With procket, it's possible to leak fd's. You might want to check:
lsof -p <pidofbeam>
In your example, inert needs to be started before being used. Otherwise, inert will return {error,closed}, the process will crash and the fd will leak.
inert can also be used to block on the listening socket before the accept.
Here are some quick changes, I'm echoing back the data for testing:
--- hawk_uds.erl.orig 2015-07-22 15:53:29.216640062 -0400
+++ hawk_uds.erl 2015-07-22 15:53:59.206640055 -0400
@@ -12,4 +12,5 @@
init() ->
+ inert:start(),
file:delete(?UDS_PATH),
{ok, Fd} = procket:socket(unix, stream, 0),
@@ -22,10 +23,17 @@
accept(Fd) ->
+ case inert:poll(Fd) of
+ {ok,read} -> ok;
+ Error ->
+ procket:close(Fd),
+ erlang:exit({accept, Error})
+ end,
case procket:accept(Fd) of
{error, eagain} ->
- timer:sleep(50); %% is there some scheduler-friendly accept/1 ?
+ ok;
{ok, ClientFd} ->
spawn_opt(?MODULE, handle, [ClientFd], [{fullsweep_after, 0}])
end,
+ error_logger:info_report({accept, 3}),
accept(Fd).
@@ -35,8 +43,9 @@
{ok, Binary} = read_packet(Sock, PackLen),
- {Func, Args} = _Req = binary_to_term(Binary),
+% {Func, Args} = _Req = binary_to_term(Binary),
- Ret = erlang:apply(hawk, Func, Args),
- BinRet = term_to_binary(Ret),
+% Ret = erlang:apply(hawk, Func, Args),
+% BinRet = term_to_binary(Ret),
+ BinRet = Binary,
BinSize = byte_size(BinRet),
@@ -52,5 +61,10 @@
read_packet_len(Fd) ->
- {ok, <<Len:32/big-unsigned-integer>>} = read_packet(Fd, 4, <<>>), {ok, Len}.
+ case read_packet(Fd, 4, <<>>) of
+ {ok, <<Len:32/big-unsigned-integer>>} -> {ok, Len};
+ _Error ->
+ procket:close(Fd),
+ erlang:exit({reason, read_packet_len})
+ end.
@@ -64,6 +78,11 @@
case procket:read(Fd, Len) of
{error, eagain} ->
- {ok, read} = inert:poll(Fd),
- read_packet(Fd, Len, Bin);
+ case inert:poll(Fd) of
+ {ok, read} ->
+ read_packet(Fd, Len, Bin);
+ _ ->
+ procket:close(Fd),
+ ok
+ end;
{ok, <<>>} ->
procket:close(Fd),
@@ -72,4 +91,7 @@
{ok, Data};
{ok, Data} ->
- read_packet(Fd, Len - byte_size(Data), <<Bin/binary, Data/binary>>)
+ read_packet(Fd, Len - byte_size(Data), <<Bin/binary, Data/binary>>);
+ Error ->
+ error_logger:info_report({read_packet, Error}),
+ procket:close(Fd)
end.
inert started at top-level supervisor - this code is a part of huge project, so i just post here example of code that cause memory leak.

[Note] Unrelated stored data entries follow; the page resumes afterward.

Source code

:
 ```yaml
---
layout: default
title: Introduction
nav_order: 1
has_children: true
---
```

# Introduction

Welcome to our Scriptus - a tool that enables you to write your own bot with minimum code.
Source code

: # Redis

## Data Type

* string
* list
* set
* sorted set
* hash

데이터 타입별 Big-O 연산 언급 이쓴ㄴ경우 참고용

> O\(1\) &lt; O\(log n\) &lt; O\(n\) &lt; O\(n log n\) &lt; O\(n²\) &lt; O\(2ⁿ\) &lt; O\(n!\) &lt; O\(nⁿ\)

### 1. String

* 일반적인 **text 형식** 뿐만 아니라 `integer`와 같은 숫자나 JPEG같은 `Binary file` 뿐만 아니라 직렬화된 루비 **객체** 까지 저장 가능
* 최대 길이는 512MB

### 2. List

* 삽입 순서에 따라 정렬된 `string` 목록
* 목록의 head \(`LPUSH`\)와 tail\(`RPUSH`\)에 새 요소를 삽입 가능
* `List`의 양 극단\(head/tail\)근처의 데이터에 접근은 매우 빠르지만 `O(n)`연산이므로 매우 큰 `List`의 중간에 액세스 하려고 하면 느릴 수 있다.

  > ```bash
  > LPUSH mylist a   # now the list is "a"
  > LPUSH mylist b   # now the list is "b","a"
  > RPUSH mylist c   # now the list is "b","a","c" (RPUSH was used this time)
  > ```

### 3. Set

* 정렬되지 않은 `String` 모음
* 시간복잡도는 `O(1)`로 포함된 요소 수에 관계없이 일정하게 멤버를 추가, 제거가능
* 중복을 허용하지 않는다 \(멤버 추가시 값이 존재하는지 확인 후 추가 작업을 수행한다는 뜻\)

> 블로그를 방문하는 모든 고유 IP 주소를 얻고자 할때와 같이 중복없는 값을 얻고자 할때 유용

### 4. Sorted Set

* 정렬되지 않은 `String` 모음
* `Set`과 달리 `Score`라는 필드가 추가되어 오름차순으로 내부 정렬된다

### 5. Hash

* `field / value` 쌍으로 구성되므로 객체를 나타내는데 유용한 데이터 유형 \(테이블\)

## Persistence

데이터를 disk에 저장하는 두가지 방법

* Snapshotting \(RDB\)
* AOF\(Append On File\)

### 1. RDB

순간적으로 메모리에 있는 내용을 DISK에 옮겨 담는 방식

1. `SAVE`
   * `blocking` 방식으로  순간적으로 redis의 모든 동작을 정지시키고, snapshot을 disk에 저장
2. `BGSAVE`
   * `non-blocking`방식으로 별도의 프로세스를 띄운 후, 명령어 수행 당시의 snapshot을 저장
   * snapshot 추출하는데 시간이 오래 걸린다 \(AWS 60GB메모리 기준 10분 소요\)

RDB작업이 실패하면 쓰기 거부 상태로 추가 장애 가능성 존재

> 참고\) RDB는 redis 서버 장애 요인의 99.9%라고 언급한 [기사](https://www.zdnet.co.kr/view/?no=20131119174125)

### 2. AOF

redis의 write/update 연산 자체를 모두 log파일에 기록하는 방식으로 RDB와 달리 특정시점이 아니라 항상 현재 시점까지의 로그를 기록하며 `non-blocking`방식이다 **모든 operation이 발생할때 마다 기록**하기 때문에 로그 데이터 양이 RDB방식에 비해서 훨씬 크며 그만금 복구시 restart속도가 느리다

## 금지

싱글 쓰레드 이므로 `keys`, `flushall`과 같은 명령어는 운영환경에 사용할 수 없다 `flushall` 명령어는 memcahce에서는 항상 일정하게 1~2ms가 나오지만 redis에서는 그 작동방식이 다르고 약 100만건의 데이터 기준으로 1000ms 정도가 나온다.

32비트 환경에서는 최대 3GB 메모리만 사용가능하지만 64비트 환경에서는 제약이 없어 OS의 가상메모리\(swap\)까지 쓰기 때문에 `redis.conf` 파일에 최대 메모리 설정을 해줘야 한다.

Client connects to server an stay connected without reconnects ~12 hours. There is no fd-leaks - code was well-tested and its ok.
By a first time i thought that my code leaks refcbins, so i did some crazy work for rewriting logic of server. =) Finally, i decide to use gen_tcp in same way as inert + procket combination and all problems just gone away =)

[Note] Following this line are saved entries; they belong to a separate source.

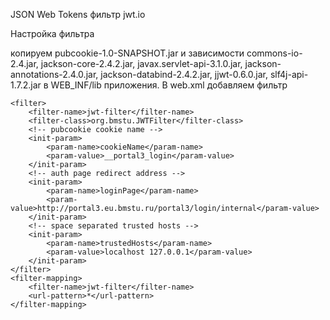 
JSON Web Tokens фильтр
jwt.io

Настройка фильтра

копируем pubcookie-1.0-SNAPSHOT.jar и зависимости commons-io-2.4.jar, jackson-core-2.4.2.jar, javax.servlet-api-3.1.0.jar, jackson-annotations-2.4.0.jar, jackson-databind-2.4.2.jar, jjwt-0.6.0.jar, slf4j-api-1.7.2.jar в WEB_INF/lib приложения. В web.xml добавляем фильтр

```
<filter>
    <filter-name>jwt-filter</filter-name>
    <filter-class>org.bmstu.JWTFilter</filter-class>
    <!-- pubcookie cookie name -->
    <init-param>
        <param-name>cookieName</param-name>
        <param-value>__portal3_login</param-value>
    </init-param>
    <!-- auth page redirect address -->
    <init-param>
        <param-name>loginPage</param-name>
        <param-value>http://portal3.eu.bmstu.ru/portal3/login/internal</param-value>
    </init-param>
    <!-- space separated trusted hosts -->
    <init-param>
        <param-name>trustedHosts</param-name>
        <param-value>localhost 127.0.0.1</param-value>
    </init-param>
</filter>
<filter-mapping>
    <filter-name>jwt-filter</filter-name>
    <url-pattern>*</url-pattern>
</filter-mapping>
```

So far I haven't been able to reproduce this. I'm testing using 2 echo servers:
https://gist.github.com/msantos/ba8c9e443da4058ac830
https://gist.github.com/msantos/fb0accb7ce0d2e657f86
https://gist.github.com/msantos/c9b6c459e10f44ab90c2
I started the echo servers and 2 clients:
% Erlang VM 1: gen_tcp
1> xecho:listen(9999).
% Erlang VM 2: procket/inert
1> iecho:listen(8888).
% Erlang VM 3: port 9999, 10 clients, 1 ms between requests, run forever
1> xt:start(9999, 10, 1, -1).
% Erlang VM 4: port 8888, 10 clients, 1 ms delay, run forever
1> xt:start(8888, 10, 1, -1).
After connecting, the client will send 100 bytes of data, wait for the response and sleep for 1 ms in a loop.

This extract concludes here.